So here we are, schlepping, rubbing, and feeding. Do your kids always want every single snack at the pool/beach? They won’t play; they will just sit at your feet and beg for snacks. And it is never good enough. You didn’t bring pretzels? How could you?! Do you ever just want to be like, “GO PLAY!!!!!?” Enough with the snacks and the tubes and the pool toys. Go swallow water or float on your back. Isn’t that what we did as kids?
But you know what, when you finally get there and put the bag down and open your chair, it is all worth it. And then sometimes they will surprise you and they will go play. They will play for 2 hours straight and you will put your face in the sun and soak it up. You will talk to your friends and watch them play and splash. And you know what; we earned it; because we do so much. We deserve to bask in the sun amidst all the paraphernalia. We deserve the easy moments too. Those are the moments you can take a minute and truly appreciate everything that you have and everything that you do. Those snippets of relaxation make it all worth it.
It’s life.
It isn’t always easy. It rarely is. But, we get through the hard things so that we may enjoy the trouble-free, undemanding, laid-back things. We all have to carry our baggage through the airport, but sometimes we land in paradise.

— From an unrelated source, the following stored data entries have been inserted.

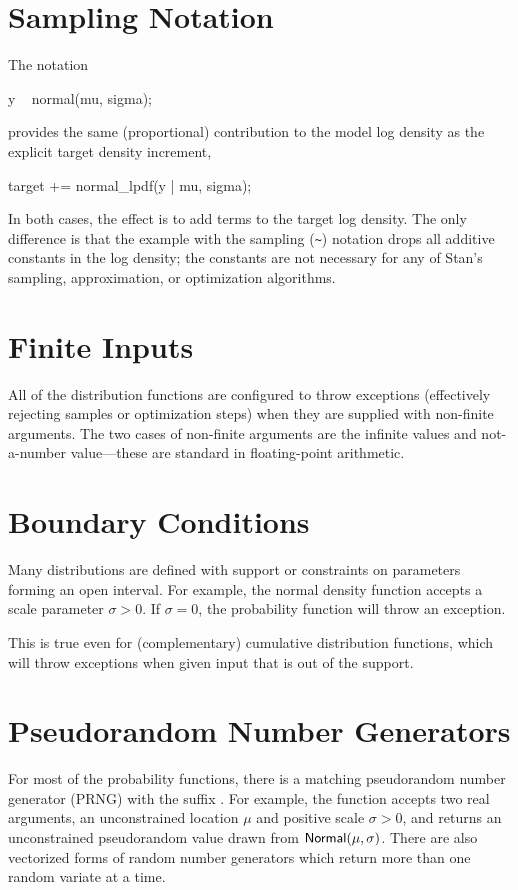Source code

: \section{Sampling Notation}

The notation
%
\begin{stancode}
y ~ normal(mu, sigma);
\end{stancode}
%
provides the same (proportional) contribution to the model log density
as the explicit target density increment,
%
\begin{stancode}
target += normal_lpdf(y | mu, sigma);
\end{stancode}
%
In both cases, the effect is to add terms to the target log density.
The only difference is that the example with the sampling (\Verb|~|)
notation drops all additive constants in the log density;  the
constants are not necessary for any of Stan's sampling, approximation,
or optimization algorithms.

\section{Finite Inputs}

All of the distribution functions are configured to throw exceptions
(effectively rejecting samples or optimization steps) when they are
supplied with non-finite arguments.  The two cases of non-finite
arguments are the infinite values and not-a-number value---these are
standard in floating-point arithmetic.


\section{Boundary Conditions}

Many distributions are defined with support or constraints on
parameters forming an open interval.  For example, the normal density
function accepts a scale parameter $\sigma > 0$.  If $\sigma = 0$, the
probability function will throw an exception.

This is true even for (complementary) cumulative distribution
functions, which will throw exceptions when given input that is out of
the support.

\section{Pseudorandom Number Generators}\label{distributions-prng.section}

For most of the probability functions, there is a matching
pseudorandom number generator (PRNG) with the suffix .
For example, the function  accepts two
real arguments, an unconstrained location $\mu$ and positive scale
$\sigma > 0$, and returns an unconstrained pseudorandom value drawn
from $\mbox{\sf Normal}(\mu,\sigma)$.  There are also vectorized forms
of random number generators which return more than one random variate
at a time.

There are those who have to commute hot and sweaty to work but get to buy themselves something that have always wanted from the sacrifice. Some of us have to carry along a big pregnant belly so that we may get to hold a piece of heaven. Our baggage gets us our stillness. Our schlepping brings us to peace. Our rubbing allows our children to safely splash in the sun. Our work allows us to enjoy some rewards.
Maybe it is a free 2 hours. Maybe it is a snuggle at the pool. Perhaps it is the biggest smile you have ever seen as they lick an ice pop. Maybe your daughter will sing you to sleep after a long day in the sun.
Whatever your reward is, enjoy it. Bask it in. You’ve earned it.
It isn’t always easy. But, it will ALWAYS be worthwhile.